De entre todos los miembros de la zoología fantástica del encordado sobresalen dos: el pleito continuo entre la noche y el día. Demon contra El Santo. Pero lo monstruoso (bien dijo Cortázar) debe ser atacado y entendido por monstruos. El Santo, como San Francisco el de Asís, conoce la tentación y el pecado; el clavel, a veces, tiene espinas.
Demon, en cambio, lo habita. El rudo entre los rudos ha recorrido todos sus rincones, todas sus calles y todos sus tugurios. Bien y mal, contrapuestos y complementarios, se unen contra el enemigo común (una nación es un frente común y un pasado compartido): lo que está detrás de la máscara, el lado oscuro, la entraña de los enemigos públicos. Acontecimiento: el cine mexicano ya no será el mismo. Hay una herramienta nueva y, por lo tanto, precaria: la tecnología. El laboratorio, domicilio de la alquimia, será un tercero en la lucha contra los mensajeros del final de todos los tiempos. La triada, la religiosa, agnóstica y milenaria triada se vuelve a formar a la vista de todos los mortales, cuyo destino es el olvido. Todo héroe es una premonición. Y un aviso. Todavía no es suficiente.
Hay un anuncio. La ciudad habita a salvo de los espectros. El Santo llama a Lunave. Demon juega al ajedrez. Descifran claves secretas. El laboratorio, escenario también del nuevo miedo de la era nuclear y las armas químicas de destrucción masiva, es el lugar de trabajo de mentes perversas. El demonio y la santidad, dualidad íntima, han conservado a la urbe viva; han alejado las promesas ultraterrestres de la destrucción total.
Pero el tiempo no es eterno. La justicia tampoco es infalible; tampoco imperecedera. Los héroes son vencidos (como El Quijote y Sancho) antes de ver la mar. Cronos ha movido sus piezas. El cuervo canta. Un día se cumple el designio. Un día presentido desde el comienzo del argumento. Ya lejos de la isla de su época, ya allá, en el postiempo, cuando la Ciudad de México está apunto de volver a la realidad, destruida por un terremoto sin misericordia, cuando todo será escombro, polvo y muerte, el anuncio se cumple. Ya es suficiente.

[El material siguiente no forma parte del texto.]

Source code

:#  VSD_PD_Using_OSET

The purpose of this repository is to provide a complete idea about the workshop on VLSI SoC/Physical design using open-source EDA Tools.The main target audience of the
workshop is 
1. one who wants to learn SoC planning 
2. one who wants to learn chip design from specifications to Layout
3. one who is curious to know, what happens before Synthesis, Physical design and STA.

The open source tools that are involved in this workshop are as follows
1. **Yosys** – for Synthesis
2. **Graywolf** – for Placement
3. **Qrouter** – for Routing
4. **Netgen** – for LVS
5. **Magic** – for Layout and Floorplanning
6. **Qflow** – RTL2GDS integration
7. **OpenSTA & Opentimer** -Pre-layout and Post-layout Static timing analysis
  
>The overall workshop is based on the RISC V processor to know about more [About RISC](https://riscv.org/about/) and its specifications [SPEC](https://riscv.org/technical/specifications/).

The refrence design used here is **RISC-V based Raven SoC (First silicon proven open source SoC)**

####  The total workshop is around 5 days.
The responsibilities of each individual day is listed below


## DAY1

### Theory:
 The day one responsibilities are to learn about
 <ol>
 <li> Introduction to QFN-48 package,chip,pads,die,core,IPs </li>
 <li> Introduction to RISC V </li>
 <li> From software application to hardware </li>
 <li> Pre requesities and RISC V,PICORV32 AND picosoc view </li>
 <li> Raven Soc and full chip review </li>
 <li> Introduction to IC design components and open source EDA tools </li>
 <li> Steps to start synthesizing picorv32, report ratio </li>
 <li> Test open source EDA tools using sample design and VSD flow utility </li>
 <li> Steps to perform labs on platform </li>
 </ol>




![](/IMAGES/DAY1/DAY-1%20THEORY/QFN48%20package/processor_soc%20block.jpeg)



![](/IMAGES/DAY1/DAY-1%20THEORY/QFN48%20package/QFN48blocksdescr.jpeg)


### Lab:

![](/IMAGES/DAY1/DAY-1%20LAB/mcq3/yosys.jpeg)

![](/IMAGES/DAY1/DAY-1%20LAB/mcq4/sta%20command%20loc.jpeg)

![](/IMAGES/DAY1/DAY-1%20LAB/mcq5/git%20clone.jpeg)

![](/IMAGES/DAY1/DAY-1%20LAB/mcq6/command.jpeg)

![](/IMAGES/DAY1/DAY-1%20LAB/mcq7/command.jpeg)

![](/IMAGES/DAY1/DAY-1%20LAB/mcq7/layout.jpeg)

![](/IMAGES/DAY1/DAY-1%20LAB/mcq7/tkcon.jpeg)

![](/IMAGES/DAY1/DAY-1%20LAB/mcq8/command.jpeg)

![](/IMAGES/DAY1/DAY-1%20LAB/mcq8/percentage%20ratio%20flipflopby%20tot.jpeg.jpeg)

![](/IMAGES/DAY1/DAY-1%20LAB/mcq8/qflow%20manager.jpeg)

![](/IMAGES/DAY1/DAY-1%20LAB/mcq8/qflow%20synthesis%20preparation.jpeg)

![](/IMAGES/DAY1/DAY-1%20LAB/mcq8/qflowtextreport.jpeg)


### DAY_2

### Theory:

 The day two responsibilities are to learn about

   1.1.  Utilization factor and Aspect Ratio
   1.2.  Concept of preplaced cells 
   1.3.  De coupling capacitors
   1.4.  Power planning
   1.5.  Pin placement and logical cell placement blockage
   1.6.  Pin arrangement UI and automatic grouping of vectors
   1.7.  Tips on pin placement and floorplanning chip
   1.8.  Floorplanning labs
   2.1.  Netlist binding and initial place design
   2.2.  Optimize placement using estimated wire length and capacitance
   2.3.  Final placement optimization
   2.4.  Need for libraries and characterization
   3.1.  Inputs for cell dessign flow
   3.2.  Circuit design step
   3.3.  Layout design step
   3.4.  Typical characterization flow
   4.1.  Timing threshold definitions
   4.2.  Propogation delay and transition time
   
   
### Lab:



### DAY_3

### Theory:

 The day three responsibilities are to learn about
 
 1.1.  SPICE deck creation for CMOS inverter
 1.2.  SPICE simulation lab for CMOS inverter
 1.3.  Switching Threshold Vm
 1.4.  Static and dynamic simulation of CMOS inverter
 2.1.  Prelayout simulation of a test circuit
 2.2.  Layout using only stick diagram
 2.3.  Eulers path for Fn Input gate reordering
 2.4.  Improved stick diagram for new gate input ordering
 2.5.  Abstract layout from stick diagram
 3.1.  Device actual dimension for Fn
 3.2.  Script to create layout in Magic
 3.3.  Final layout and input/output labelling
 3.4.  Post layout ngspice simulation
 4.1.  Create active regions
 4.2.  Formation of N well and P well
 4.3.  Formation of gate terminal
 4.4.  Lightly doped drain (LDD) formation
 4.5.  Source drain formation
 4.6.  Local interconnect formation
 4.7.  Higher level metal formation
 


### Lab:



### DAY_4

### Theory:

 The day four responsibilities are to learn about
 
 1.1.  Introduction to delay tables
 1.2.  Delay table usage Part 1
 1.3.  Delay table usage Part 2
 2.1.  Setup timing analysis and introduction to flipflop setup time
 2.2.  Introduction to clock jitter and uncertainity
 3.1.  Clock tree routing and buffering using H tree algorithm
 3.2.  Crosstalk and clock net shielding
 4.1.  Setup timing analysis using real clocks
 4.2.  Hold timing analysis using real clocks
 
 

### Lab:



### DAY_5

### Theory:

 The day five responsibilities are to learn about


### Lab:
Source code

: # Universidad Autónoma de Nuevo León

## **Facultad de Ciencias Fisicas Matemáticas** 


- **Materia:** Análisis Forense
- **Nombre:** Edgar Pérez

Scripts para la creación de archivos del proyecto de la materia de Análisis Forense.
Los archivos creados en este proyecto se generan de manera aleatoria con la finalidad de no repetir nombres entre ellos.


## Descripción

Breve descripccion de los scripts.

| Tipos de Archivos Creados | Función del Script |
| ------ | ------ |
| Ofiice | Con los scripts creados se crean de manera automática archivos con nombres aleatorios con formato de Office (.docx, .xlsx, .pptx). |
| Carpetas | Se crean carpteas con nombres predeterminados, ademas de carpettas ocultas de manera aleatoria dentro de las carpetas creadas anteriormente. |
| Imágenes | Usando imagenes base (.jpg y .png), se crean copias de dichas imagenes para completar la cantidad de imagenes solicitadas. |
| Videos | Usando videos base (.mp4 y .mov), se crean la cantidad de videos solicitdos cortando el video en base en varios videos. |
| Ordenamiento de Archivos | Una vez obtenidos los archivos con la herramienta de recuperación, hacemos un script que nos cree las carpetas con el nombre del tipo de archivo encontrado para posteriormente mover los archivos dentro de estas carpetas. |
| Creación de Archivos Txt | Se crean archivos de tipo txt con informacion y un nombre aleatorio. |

El Santo vuelve a ser Rodolfo Guzmán ante millones de espectadores en un programa de televisión que nada sabe y nada entiende. El 1984 de Orwell. Toda premonición es un tic. Medio rostro. Media máscara. A los pocos días, el martillete de los días da límite al tiempo de la caída de los ídolos (Nietzsche). Sin embargo, El Santo no muere; se transforma. Alquimia pura. El defensor, el redentor se convierte en leyenda, esa forma de posteridad. Las multitudes lo celebran. Y le edifican estatuas en los campos santos de los que nunca perecen. Otra vez gana Demon.
El mal sobrevive más de una década. Cuando Alejandro Muñoz Moreno (en el 2000; el milenarismo del doble cero) pasa por la misma transmutación, la capital ya es otra: la política ha movido sus insuficientes piezas. En la ciudad de los hombres han nacido los cárteles devastadores de la droga y sus derivados: los hombres lobo, las mujeres vampiro y las momias de Guanajuato pertencen a las hadas de la nostalgia.
Pero habita la esperanza.
Poco antes del centenario de El Santo, la city sufre otro demoledor terremoto de realidad tajante y seca. Sus millones de jóvenes, ya sin santos, asumen su tiempo histórico intentando sacar el bien de entre las ruinas. La plata es oro.